Task directions |
Across the data below, how many lines have the word "issue" in them? Give the number and nothing else.
Provided records Start Marker
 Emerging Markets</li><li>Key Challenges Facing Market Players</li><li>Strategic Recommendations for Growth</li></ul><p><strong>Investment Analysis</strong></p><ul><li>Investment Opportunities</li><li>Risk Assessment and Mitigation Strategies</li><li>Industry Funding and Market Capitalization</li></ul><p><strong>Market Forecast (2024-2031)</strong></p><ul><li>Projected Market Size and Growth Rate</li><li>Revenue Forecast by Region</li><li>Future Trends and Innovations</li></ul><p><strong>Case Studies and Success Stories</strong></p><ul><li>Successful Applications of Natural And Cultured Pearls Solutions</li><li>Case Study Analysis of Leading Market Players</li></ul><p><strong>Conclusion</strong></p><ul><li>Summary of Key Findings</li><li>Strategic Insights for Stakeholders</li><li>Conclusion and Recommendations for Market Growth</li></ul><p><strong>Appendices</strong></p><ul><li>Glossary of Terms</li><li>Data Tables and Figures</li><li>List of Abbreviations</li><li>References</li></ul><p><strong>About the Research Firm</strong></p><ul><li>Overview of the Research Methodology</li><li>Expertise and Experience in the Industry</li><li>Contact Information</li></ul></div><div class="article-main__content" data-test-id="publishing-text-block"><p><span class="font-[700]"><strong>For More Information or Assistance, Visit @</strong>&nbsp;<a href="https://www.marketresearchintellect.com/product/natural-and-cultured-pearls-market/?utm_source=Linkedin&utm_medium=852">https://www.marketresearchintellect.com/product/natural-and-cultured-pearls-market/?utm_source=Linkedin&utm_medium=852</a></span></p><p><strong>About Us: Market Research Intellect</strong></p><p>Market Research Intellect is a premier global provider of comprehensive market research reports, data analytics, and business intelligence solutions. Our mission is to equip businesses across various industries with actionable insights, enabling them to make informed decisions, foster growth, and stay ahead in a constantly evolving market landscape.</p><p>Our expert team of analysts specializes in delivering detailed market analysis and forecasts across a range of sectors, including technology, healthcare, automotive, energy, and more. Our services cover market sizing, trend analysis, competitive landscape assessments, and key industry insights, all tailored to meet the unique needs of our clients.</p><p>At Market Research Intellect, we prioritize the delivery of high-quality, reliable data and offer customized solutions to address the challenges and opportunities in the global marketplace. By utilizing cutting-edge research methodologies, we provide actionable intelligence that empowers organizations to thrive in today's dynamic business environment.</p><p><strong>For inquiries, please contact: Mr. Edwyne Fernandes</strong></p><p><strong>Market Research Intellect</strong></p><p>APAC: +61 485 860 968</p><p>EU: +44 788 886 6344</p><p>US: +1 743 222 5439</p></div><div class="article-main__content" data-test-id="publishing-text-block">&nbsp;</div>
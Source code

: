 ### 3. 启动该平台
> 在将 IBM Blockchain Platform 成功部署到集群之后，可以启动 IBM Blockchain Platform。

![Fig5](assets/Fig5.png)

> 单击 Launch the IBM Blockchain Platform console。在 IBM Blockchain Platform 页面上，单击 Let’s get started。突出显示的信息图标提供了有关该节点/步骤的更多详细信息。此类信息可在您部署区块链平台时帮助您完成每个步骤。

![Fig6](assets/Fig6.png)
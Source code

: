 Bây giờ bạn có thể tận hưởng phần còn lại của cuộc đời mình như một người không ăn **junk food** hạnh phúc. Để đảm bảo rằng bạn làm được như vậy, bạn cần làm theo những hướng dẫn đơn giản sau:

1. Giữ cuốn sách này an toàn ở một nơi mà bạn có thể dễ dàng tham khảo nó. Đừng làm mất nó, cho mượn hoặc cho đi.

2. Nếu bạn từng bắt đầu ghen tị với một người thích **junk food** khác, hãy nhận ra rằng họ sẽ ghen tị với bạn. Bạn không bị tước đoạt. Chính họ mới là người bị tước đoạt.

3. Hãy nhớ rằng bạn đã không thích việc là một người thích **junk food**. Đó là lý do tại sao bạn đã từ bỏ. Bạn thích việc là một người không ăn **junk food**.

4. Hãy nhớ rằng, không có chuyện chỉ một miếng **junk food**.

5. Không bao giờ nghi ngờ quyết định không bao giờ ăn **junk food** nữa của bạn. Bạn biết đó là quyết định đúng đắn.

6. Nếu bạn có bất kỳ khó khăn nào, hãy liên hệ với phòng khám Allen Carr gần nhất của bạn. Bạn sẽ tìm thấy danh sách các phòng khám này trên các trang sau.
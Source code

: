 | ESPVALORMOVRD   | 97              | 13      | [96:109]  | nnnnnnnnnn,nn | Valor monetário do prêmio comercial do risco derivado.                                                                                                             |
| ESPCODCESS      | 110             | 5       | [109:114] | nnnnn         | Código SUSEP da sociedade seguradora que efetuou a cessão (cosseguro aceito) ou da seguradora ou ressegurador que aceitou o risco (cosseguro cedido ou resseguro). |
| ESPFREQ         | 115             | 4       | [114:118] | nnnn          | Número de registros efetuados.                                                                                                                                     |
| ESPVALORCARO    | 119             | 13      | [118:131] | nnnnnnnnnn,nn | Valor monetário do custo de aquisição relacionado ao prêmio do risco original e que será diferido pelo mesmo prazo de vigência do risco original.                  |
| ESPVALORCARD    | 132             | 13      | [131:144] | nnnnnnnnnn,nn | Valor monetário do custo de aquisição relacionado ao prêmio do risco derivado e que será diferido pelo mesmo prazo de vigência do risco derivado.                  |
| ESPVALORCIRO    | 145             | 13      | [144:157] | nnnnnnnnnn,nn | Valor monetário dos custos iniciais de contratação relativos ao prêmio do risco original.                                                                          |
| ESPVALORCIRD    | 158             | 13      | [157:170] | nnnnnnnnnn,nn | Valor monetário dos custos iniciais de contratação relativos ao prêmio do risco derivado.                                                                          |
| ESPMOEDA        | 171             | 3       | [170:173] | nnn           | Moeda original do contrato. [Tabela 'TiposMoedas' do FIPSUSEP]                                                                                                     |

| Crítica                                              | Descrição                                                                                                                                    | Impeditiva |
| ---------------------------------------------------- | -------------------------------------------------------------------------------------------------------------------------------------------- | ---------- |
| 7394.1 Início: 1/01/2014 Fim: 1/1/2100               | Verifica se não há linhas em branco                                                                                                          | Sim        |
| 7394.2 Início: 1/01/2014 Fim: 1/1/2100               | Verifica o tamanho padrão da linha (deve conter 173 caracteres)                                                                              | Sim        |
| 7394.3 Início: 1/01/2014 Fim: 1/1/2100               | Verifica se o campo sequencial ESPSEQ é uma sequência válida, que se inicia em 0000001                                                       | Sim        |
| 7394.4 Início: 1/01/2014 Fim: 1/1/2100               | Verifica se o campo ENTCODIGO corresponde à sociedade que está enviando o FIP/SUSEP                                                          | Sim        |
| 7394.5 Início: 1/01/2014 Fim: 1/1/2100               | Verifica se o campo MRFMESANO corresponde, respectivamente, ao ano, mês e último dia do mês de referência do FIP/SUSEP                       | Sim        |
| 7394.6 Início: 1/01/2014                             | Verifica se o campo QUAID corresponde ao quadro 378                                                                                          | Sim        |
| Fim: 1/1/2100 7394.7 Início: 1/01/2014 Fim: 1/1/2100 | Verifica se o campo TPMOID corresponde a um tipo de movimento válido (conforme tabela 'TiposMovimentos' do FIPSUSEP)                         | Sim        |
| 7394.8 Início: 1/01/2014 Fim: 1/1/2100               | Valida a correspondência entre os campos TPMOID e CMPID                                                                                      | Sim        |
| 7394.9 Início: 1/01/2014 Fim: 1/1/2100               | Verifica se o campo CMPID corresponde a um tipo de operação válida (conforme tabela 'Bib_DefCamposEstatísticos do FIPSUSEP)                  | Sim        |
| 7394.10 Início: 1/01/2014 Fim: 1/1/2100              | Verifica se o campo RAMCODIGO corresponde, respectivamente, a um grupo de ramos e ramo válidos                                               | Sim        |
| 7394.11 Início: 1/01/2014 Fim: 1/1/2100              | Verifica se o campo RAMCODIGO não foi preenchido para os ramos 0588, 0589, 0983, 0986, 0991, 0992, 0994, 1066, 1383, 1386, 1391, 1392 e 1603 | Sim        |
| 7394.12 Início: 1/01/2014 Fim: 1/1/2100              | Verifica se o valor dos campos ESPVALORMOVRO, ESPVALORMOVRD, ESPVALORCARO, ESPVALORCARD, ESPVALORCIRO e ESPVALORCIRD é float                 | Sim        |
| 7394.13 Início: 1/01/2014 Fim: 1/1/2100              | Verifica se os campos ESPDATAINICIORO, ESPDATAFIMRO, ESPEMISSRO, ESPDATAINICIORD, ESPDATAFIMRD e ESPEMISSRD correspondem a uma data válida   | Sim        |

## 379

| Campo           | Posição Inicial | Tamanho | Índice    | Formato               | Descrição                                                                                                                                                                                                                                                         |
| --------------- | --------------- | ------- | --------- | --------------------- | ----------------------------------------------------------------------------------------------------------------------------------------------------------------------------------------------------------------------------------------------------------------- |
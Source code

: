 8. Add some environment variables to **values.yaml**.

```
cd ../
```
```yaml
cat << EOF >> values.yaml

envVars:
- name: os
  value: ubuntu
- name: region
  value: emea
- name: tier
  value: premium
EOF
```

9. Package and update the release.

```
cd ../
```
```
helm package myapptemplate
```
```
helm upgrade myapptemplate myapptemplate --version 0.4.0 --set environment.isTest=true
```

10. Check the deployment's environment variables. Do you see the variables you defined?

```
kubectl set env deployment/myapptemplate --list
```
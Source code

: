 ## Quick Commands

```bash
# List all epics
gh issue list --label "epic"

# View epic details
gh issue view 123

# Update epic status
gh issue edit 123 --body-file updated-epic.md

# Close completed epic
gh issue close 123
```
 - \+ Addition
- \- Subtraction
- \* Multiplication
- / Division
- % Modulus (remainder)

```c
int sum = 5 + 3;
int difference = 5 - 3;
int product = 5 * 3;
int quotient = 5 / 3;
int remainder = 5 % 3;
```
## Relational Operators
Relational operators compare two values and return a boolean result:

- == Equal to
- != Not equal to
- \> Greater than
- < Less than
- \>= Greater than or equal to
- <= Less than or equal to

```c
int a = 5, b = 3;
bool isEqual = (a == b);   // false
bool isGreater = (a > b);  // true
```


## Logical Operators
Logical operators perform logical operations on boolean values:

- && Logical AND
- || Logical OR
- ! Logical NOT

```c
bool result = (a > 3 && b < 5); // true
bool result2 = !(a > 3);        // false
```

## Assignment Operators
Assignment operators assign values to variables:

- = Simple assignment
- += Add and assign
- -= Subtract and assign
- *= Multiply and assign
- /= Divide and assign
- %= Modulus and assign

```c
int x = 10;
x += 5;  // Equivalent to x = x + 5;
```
Provided records End Marker
Answer space |
4